§ TASK BRIEF:
Search the data below, and report every line in which "Screenshot" occurs.
===== SOURCE MATERIAL
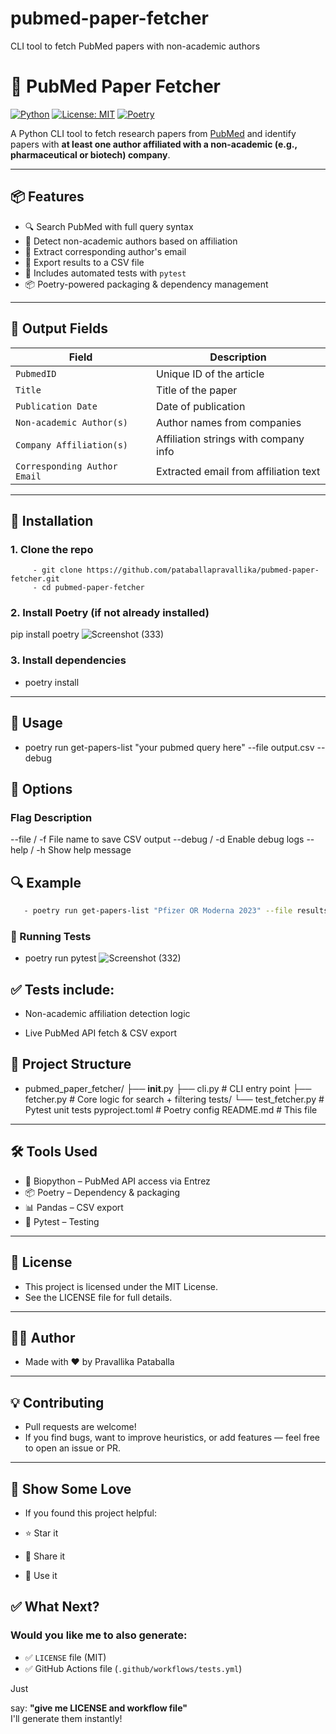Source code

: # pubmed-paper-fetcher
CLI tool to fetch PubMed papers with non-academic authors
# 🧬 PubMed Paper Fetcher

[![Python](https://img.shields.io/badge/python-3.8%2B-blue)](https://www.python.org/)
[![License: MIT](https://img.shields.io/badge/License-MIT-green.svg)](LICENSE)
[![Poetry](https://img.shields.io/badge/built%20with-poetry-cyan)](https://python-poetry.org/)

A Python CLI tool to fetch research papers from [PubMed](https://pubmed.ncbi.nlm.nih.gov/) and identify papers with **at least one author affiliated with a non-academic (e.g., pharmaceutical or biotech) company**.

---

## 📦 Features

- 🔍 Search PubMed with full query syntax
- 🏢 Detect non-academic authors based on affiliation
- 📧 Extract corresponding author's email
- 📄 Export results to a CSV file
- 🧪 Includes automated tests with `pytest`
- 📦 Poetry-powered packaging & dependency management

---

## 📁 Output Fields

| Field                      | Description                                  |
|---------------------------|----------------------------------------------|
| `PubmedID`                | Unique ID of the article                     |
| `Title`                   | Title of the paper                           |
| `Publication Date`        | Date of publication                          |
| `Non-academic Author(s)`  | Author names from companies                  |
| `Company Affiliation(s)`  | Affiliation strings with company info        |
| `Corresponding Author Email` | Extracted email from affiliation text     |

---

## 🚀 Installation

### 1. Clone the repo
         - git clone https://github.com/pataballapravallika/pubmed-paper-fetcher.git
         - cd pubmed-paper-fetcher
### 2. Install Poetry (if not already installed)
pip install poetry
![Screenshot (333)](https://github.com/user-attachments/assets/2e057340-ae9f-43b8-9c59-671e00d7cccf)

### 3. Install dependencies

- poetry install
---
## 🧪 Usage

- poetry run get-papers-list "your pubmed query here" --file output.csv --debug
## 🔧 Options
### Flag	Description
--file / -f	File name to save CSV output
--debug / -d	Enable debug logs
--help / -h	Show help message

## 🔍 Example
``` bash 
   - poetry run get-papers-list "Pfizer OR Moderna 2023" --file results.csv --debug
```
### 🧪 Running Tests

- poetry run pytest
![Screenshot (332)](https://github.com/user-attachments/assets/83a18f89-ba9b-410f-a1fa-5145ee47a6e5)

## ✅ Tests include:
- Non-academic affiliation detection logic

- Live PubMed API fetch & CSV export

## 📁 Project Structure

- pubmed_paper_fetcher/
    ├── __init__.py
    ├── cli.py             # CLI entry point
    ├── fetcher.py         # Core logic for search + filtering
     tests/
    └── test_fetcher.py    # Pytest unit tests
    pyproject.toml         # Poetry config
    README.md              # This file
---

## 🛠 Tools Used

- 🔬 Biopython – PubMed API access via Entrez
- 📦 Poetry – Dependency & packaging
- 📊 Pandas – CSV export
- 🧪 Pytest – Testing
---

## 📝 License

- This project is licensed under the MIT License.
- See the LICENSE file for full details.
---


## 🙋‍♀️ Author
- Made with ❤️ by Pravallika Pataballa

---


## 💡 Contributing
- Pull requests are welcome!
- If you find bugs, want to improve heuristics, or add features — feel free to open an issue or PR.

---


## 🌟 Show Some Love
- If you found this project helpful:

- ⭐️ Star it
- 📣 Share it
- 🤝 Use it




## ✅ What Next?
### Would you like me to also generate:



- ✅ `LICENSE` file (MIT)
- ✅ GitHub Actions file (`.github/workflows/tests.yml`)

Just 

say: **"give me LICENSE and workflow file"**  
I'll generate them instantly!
==========
===== SOURCE MATERIAL
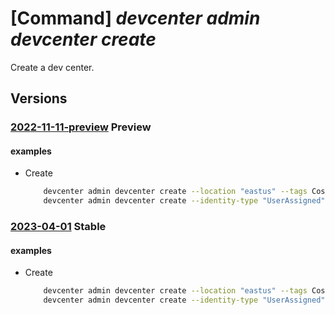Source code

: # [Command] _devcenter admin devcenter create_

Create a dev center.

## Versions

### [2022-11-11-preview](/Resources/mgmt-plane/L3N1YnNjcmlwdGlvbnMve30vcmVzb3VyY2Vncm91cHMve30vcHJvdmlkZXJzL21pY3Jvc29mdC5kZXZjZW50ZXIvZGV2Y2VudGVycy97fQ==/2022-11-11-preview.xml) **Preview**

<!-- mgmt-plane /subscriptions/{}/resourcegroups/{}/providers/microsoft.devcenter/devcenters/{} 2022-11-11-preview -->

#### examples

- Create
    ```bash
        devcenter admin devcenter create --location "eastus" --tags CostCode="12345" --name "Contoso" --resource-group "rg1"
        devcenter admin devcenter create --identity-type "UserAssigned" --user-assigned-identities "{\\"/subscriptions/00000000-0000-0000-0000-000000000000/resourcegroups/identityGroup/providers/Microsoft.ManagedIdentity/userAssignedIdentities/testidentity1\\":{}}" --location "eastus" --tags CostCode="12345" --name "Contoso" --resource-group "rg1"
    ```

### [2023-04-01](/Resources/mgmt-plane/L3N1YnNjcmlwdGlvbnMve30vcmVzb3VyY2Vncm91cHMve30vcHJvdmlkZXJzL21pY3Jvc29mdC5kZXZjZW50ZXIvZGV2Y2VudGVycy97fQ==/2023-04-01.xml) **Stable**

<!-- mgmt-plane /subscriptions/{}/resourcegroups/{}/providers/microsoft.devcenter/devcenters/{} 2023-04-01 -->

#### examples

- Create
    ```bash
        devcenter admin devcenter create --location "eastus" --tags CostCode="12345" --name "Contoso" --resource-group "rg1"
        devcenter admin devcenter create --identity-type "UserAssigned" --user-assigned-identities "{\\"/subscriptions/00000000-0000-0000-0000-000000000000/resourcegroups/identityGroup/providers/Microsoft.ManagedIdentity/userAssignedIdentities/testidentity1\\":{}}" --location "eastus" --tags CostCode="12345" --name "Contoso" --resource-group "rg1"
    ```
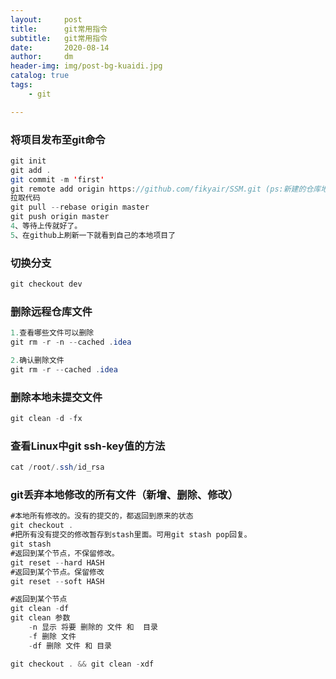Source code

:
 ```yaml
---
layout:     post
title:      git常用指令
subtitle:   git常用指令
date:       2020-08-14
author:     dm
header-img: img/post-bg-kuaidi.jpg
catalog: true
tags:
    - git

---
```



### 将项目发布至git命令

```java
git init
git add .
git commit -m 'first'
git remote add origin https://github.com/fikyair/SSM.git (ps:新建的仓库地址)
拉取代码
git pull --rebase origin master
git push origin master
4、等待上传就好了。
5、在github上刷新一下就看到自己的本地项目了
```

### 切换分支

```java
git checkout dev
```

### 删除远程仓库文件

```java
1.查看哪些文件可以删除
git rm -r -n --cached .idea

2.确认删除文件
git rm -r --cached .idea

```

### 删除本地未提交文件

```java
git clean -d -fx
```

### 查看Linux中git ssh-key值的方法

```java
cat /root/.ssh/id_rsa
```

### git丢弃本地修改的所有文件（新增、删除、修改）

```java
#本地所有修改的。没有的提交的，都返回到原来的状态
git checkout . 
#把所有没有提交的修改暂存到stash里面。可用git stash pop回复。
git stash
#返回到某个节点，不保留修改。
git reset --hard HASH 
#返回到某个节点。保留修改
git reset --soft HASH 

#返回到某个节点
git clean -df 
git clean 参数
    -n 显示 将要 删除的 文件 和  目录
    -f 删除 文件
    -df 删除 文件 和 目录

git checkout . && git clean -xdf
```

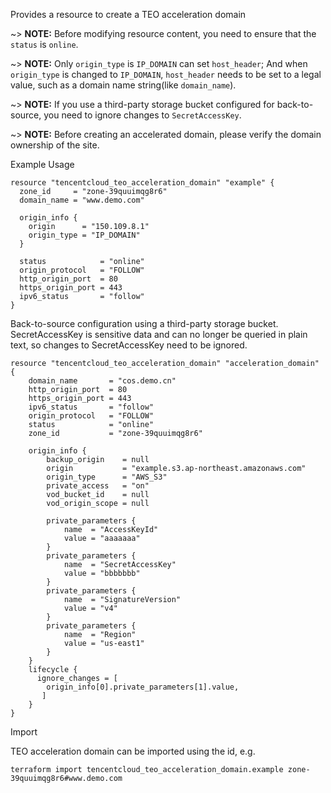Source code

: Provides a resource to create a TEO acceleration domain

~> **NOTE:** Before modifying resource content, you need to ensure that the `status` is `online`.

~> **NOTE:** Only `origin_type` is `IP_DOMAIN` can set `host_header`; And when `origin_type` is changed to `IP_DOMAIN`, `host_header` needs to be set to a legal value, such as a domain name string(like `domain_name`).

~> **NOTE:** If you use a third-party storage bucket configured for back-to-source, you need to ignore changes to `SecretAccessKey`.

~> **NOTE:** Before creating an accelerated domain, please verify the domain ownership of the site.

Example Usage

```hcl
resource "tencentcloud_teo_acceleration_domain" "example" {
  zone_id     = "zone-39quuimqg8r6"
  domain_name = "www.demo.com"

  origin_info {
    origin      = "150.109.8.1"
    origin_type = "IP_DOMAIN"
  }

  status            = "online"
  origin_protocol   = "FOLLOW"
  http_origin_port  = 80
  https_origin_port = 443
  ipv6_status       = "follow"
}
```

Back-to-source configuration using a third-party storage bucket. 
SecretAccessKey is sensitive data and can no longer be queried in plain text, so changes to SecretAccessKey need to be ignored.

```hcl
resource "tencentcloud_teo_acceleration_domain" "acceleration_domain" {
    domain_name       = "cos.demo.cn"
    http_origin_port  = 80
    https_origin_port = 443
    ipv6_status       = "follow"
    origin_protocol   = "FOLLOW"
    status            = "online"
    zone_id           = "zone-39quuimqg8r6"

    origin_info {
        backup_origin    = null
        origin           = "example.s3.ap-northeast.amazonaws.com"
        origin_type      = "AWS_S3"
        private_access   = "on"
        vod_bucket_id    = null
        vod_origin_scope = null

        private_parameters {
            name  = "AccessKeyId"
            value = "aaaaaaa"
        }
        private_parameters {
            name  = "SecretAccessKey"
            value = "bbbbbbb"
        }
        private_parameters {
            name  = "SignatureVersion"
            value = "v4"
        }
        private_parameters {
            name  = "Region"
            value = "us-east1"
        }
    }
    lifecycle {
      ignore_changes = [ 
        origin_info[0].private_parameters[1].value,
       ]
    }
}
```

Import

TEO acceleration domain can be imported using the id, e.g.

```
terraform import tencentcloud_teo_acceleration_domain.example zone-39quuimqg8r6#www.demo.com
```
==========
§ RESPONSE FOR THIS EXERCISE:
![Screenshot (333)](https://github.com/user-attachments/assets/2e057340-ae9f-43b8-9c59-671e00d7cccf)
![Screenshot (332)](https://github.com/user-attachments/assets/83a18f89-ba9b-410f-a1fa-5145ee47a6e5)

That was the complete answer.